[[ Provided records, beginning ]]

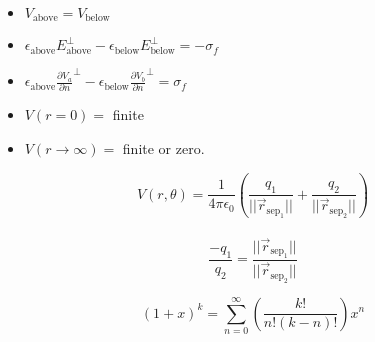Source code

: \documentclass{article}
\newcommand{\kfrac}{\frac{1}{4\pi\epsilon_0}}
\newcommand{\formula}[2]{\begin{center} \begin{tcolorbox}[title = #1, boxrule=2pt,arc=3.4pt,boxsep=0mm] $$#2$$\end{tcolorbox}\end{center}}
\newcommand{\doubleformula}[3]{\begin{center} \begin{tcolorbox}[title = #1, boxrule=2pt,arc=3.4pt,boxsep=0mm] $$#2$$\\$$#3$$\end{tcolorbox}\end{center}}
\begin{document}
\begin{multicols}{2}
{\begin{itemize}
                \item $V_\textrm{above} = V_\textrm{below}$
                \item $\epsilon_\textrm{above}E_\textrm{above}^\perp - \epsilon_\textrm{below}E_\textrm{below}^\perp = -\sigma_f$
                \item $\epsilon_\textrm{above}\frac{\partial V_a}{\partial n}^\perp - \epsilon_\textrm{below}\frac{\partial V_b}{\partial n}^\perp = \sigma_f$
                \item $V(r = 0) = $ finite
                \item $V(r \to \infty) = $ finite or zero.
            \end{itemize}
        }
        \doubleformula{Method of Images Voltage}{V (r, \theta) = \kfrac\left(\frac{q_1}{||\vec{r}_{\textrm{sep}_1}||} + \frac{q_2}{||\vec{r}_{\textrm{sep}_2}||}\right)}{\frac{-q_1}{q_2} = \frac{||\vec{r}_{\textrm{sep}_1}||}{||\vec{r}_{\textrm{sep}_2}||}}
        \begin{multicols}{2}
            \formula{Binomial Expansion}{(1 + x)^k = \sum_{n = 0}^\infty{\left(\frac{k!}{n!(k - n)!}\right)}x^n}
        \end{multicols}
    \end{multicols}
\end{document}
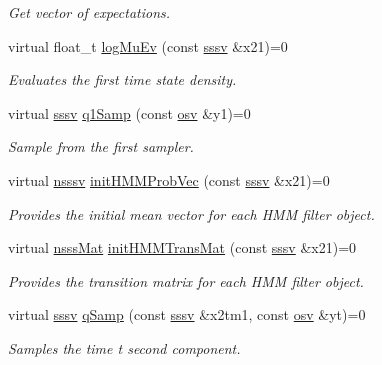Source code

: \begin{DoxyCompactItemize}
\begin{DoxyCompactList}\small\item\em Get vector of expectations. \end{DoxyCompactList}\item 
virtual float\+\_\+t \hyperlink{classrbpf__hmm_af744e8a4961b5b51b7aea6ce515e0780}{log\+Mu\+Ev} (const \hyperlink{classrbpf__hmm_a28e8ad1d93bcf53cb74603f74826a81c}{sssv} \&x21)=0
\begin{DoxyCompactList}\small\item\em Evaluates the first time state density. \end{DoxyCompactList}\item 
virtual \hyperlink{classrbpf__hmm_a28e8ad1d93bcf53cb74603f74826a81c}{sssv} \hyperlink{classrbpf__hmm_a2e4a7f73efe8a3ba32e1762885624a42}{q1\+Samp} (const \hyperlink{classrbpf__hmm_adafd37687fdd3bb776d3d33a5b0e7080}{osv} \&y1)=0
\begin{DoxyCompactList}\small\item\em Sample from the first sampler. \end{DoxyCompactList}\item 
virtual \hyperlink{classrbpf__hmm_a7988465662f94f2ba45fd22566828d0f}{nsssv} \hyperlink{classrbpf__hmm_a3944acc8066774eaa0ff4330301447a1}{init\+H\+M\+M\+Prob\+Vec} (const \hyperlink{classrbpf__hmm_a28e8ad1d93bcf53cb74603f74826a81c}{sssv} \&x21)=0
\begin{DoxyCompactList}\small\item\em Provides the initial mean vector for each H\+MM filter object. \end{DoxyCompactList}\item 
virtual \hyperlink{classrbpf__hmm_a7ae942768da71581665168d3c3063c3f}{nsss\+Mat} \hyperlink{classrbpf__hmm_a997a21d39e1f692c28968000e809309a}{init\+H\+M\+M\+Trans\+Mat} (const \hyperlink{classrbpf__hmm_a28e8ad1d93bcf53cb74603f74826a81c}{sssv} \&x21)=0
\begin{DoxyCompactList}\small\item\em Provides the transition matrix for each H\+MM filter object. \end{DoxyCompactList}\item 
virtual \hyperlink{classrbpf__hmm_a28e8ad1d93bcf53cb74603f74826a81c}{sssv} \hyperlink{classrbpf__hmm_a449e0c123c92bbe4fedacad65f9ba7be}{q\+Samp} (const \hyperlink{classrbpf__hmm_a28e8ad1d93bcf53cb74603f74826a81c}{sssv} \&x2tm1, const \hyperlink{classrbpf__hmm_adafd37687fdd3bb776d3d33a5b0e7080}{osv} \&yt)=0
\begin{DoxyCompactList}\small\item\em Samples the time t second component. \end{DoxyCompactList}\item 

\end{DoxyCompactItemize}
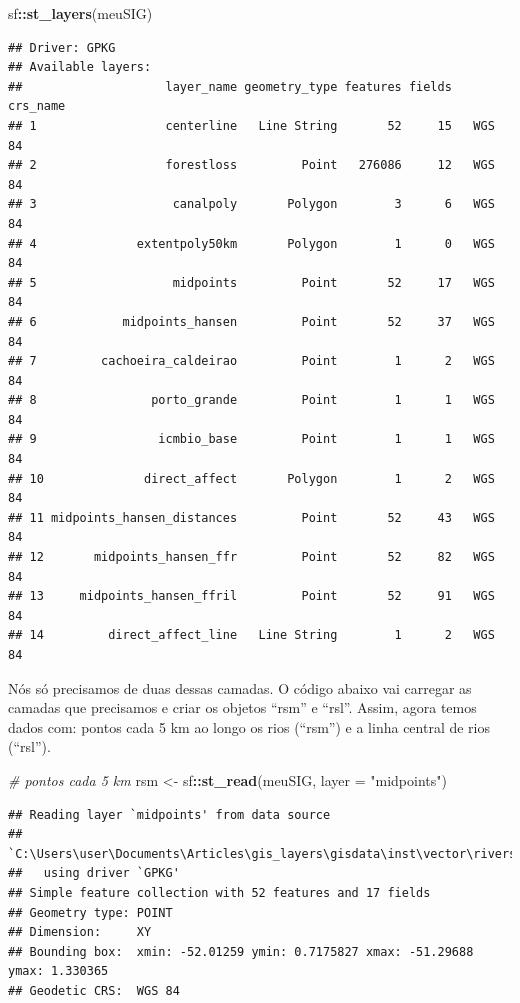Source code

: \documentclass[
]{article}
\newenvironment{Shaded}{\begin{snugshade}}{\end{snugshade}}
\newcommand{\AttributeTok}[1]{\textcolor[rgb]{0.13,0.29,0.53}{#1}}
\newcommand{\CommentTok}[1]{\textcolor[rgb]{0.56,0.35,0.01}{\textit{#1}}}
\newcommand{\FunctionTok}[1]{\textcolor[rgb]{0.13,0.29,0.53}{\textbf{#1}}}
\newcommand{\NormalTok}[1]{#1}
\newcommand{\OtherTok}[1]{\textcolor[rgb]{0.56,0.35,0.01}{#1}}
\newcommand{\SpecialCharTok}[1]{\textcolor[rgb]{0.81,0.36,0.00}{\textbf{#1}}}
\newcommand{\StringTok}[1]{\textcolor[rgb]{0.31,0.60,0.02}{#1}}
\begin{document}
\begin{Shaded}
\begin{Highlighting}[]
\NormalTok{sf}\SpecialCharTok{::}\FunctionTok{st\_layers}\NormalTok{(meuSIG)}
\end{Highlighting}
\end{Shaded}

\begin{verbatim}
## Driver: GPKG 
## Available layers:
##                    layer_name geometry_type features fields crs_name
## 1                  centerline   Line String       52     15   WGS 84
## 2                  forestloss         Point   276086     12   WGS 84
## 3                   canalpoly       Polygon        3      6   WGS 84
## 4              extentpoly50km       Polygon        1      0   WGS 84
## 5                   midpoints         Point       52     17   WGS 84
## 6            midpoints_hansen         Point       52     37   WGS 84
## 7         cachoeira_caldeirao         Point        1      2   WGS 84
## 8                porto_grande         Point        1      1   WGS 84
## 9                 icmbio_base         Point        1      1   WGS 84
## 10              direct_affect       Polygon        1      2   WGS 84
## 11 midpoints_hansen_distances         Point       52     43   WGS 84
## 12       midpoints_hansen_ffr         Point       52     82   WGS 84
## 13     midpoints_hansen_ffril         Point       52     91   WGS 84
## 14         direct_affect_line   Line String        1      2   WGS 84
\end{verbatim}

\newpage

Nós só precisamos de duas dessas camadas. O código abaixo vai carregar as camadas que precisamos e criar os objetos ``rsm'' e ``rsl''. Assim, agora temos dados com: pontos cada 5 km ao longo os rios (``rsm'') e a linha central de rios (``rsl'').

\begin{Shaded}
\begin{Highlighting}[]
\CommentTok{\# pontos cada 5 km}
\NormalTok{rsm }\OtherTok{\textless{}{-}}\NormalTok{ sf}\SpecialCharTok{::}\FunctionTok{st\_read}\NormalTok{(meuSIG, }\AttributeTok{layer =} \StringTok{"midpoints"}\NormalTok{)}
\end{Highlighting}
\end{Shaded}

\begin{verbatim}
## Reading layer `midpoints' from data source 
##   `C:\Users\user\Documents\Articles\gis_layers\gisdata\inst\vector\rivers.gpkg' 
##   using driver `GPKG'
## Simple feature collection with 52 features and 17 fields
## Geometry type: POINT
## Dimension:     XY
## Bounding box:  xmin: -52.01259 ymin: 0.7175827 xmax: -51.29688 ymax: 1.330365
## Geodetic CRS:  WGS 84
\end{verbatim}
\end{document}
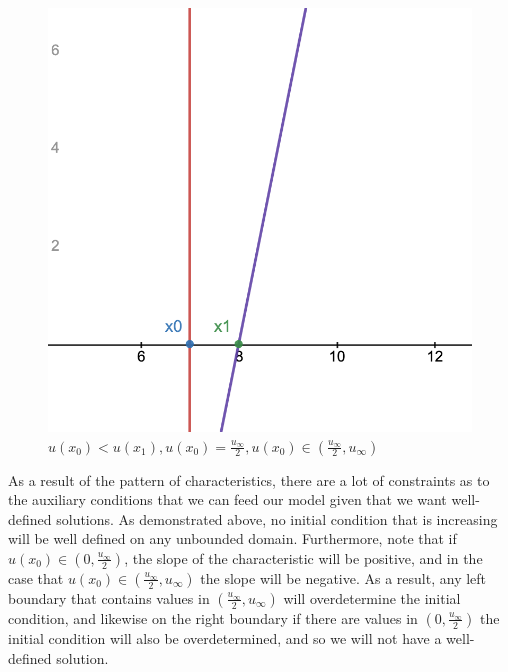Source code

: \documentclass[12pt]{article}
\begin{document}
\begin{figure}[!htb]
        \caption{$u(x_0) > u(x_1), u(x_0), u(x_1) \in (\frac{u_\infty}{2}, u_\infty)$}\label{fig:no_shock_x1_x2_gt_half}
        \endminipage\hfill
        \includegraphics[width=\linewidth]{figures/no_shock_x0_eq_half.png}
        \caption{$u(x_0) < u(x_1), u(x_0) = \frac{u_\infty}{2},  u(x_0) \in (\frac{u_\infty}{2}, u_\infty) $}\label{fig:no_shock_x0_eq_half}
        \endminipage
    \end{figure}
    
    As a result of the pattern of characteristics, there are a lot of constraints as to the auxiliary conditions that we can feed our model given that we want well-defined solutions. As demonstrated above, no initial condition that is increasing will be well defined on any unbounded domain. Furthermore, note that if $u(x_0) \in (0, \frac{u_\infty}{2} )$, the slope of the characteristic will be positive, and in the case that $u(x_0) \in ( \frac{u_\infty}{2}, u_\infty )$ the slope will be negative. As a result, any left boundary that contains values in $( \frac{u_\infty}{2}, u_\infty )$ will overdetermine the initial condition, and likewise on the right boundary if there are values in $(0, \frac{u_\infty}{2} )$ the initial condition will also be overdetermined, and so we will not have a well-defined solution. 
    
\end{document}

[[ Provided records, end ]]

**Work instruction**
Nothing but an exact copy belongs in the answer: the lines from the top of the records through the line containing "Get vector of", minus the pictures.

**Exercise solution**
Source code

: \documentclass{article}
\newcommand{\kfrac}{\frac{1}{4\pi\epsilon_0}}
\newcommand{\formula}[2]{\begin{center} \begin{tcolorbox}[title = #1, boxrule=2pt,arc=3.4pt,boxsep=0mm] $$#2$$\end{tcolorbox}\end{center}}
\newcommand{\doubleformula}[3]{\begin{center} \begin{tcolorbox}[title = #1, boxrule=2pt,arc=3.4pt,boxsep=0mm] $$#2$$\\$$#3$$\end{tcolorbox}\end{center}}
\begin{document}
\begin{multicols}{2}
{\begin{itemize}
                \item $V_\textrm{above} = V_\textrm{below}$
                \item $\epsilon_\textrm{above}E_\textrm{above}^\perp - \epsilon_\textrm{below}E_\textrm{below}^\perp = -\sigma_f$
                \item $\epsilon_\textrm{above}\frac{\partial V_a}{\partial n}^\perp - \epsilon_\textrm{below}\frac{\partial V_b}{\partial n}^\perp = \sigma_f$
                \item $V(r = 0) = $ finite
                \item $V(r \to \infty) = $ finite or zero.
            \end{itemize}
        }
        \doubleformula{Method of Images Voltage}{V (r, \theta) = \kfrac\left(\frac{q_1}{||\vec{r}_{\textrm{sep}_1}||} + \frac{q_2}{||\vec{r}_{\textrm{sep}_2}||}\right)}{\frac{-q_1}{q_2} = \frac{||\vec{r}_{\textrm{sep}_1}||}{||\vec{r}_{\textrm{sep}_2}||}}
        \begin{multicols}{2}
            \formula{Binomial Expansion}{(1 + x)^k = \sum_{n = 0}^\infty{\left(\frac{k!}{n!(k - n)!}\right)}x^n}
        \end{multicols}
    \end{multicols}
\end{document}
Source code

: \begin{DoxyCompactItemize}
\begin{DoxyCompactList}\small\item\em Get vector of expectations. \end{DoxyCompactList}\item 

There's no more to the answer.